The test shows calcification from atherosclerosis in the coronary arteries to the heart and then compares the score relative to that of other men or women of the same age. This test can help refine risk in the patient with borderline risk factors. When a patient’s risk is otherwise not clear, calcium scoring can give clarity. The test is not likely to be covered by insurance, and may cost up to $400 out of pocket, but consider the cash price of Lipitor for one year: more than $1,000. The test might spare you from that prescription if your risk is lower than expected. And the test may not need to be repeated for many years, if at all.
The five major risk factors for a heart attack are high blood pressure, high cholesterol, diabetes, smoking, and family history. We can’t change our genes, but the other four risk factors can be treated with lifestyle changes and medications.

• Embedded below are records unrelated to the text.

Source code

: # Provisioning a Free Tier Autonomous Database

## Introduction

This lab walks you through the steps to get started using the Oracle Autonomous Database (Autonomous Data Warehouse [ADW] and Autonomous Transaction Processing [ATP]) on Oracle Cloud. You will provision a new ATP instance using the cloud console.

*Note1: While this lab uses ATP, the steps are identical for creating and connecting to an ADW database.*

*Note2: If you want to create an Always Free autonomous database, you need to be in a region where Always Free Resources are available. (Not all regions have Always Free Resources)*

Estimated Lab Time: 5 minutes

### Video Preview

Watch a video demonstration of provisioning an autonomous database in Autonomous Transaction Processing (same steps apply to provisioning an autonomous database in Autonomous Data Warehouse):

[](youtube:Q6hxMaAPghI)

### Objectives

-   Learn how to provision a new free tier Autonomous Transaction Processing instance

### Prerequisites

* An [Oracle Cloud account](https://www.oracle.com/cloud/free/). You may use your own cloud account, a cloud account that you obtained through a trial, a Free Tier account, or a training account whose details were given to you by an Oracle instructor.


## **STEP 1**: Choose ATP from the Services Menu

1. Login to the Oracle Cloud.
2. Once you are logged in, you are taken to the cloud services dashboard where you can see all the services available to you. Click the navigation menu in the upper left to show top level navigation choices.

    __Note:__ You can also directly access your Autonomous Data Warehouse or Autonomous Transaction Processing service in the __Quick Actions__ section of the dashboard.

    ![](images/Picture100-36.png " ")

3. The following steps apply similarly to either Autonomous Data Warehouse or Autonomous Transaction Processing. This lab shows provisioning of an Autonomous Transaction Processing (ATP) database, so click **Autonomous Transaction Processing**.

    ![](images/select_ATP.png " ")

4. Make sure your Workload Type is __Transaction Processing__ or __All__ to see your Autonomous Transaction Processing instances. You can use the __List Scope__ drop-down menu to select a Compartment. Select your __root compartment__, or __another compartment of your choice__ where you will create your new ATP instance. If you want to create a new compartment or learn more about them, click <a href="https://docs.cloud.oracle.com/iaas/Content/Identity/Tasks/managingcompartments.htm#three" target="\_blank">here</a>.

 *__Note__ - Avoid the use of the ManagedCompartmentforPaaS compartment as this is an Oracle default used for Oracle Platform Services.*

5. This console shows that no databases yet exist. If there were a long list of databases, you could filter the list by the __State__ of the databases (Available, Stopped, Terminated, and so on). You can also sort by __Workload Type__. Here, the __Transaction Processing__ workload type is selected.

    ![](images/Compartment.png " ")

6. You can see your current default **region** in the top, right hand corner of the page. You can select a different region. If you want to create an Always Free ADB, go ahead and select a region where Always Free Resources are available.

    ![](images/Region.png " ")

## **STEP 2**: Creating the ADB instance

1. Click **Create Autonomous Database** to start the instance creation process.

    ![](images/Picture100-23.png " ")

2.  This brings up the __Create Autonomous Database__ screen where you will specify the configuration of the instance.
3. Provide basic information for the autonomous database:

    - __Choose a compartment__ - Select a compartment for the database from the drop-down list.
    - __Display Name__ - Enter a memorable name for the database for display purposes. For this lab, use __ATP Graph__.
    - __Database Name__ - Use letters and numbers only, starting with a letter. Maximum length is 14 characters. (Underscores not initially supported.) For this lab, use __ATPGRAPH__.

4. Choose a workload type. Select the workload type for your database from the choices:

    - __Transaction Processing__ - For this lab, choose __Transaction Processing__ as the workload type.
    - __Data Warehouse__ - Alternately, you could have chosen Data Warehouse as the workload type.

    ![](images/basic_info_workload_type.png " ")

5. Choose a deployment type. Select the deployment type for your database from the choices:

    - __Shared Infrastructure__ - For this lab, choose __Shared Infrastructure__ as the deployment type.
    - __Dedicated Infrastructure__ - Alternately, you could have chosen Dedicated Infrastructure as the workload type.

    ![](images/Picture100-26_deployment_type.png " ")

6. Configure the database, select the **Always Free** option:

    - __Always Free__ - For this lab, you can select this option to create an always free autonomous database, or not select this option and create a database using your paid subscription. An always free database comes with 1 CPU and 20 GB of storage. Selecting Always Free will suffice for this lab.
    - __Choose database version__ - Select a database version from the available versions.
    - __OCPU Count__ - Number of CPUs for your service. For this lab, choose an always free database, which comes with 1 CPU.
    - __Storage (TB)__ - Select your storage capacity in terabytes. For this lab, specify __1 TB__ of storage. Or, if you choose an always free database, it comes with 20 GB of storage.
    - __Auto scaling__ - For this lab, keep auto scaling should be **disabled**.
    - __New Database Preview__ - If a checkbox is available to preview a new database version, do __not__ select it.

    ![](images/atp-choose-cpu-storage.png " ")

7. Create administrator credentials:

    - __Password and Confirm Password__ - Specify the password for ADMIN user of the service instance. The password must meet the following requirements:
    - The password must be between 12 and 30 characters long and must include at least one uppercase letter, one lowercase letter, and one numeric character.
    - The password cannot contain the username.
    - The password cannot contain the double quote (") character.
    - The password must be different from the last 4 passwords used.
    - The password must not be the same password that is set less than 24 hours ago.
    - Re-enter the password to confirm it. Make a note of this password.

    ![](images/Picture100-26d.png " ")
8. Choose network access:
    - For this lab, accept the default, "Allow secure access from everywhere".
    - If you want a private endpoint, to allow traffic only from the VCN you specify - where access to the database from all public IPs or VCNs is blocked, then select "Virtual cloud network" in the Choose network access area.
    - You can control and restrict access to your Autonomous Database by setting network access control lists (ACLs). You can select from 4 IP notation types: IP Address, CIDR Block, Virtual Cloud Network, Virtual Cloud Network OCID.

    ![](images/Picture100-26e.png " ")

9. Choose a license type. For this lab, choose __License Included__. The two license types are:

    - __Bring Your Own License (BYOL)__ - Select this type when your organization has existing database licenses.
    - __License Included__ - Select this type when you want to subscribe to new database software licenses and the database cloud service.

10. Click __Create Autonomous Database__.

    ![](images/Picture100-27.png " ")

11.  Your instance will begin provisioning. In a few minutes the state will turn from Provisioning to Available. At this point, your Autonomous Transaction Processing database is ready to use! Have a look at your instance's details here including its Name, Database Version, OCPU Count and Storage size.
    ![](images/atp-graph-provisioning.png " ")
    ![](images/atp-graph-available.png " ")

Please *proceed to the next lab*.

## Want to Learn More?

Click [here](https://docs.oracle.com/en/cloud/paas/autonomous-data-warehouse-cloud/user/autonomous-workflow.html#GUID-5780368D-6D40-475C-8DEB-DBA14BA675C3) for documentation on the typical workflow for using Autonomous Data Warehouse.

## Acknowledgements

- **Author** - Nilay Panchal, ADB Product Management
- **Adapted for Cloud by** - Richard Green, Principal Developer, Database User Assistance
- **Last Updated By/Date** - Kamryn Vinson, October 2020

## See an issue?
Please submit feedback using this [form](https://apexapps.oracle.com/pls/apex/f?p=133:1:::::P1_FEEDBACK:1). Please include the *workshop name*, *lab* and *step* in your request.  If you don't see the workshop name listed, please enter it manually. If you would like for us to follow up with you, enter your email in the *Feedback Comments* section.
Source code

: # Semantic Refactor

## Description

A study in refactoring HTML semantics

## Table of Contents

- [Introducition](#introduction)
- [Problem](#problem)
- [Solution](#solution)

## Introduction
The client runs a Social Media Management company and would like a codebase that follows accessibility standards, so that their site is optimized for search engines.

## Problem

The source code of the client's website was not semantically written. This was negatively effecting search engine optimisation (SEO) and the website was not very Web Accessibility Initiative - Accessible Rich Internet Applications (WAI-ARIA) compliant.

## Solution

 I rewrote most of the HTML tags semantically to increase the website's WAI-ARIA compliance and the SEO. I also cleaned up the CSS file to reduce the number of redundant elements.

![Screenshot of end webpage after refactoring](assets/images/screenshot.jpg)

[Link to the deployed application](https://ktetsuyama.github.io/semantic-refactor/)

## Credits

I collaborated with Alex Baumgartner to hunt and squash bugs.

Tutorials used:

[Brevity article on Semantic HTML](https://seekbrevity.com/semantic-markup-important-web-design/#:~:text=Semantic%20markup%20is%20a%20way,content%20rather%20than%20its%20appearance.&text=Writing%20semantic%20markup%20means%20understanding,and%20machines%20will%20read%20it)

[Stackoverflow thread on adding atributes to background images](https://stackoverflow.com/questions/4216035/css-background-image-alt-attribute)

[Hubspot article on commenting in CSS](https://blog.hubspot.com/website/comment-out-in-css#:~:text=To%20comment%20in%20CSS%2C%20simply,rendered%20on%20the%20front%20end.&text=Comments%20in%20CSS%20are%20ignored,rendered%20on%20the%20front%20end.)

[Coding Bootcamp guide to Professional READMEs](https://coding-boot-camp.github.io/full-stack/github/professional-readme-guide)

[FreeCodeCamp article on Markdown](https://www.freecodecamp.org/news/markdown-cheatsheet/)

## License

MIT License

It seems as if your risk is low enough that further efforts with diet and exercise are the next step. Take an honest assessment of your eating and exercise habits. This will help you make improvements to reduce your risk. One-fourth of American women are obese, and more than one-half are sedentary.
Don’t be discouraged by believing that you can benefit only from drastic changes. The more exercise, the better, but even 20 minutes of vigorous exercise three times a week can reduce your mortality by 27 percent, and adding 30 minutes of moderate activity (walking) on the remaining days can reduce mortality by 50 percent. Many patients have a large number in mind when they set goals for weight loss, but starting with a weight loss of just 10 percent is enough to reap a benefit and is more likely to be achieved.
For the one-sixth of American women who smoke, quitting smoking is a challenge, but will also lead to huge benefits to your health.
A comprehensive history and physical with your doctor may uncover symptoms and other risk factors for heart disease beyond the Framingham risk factors. Regular follow-ups to measure your weight, blood pressure, cholesterol, and blood sugar will make sure that your risk is not increasing.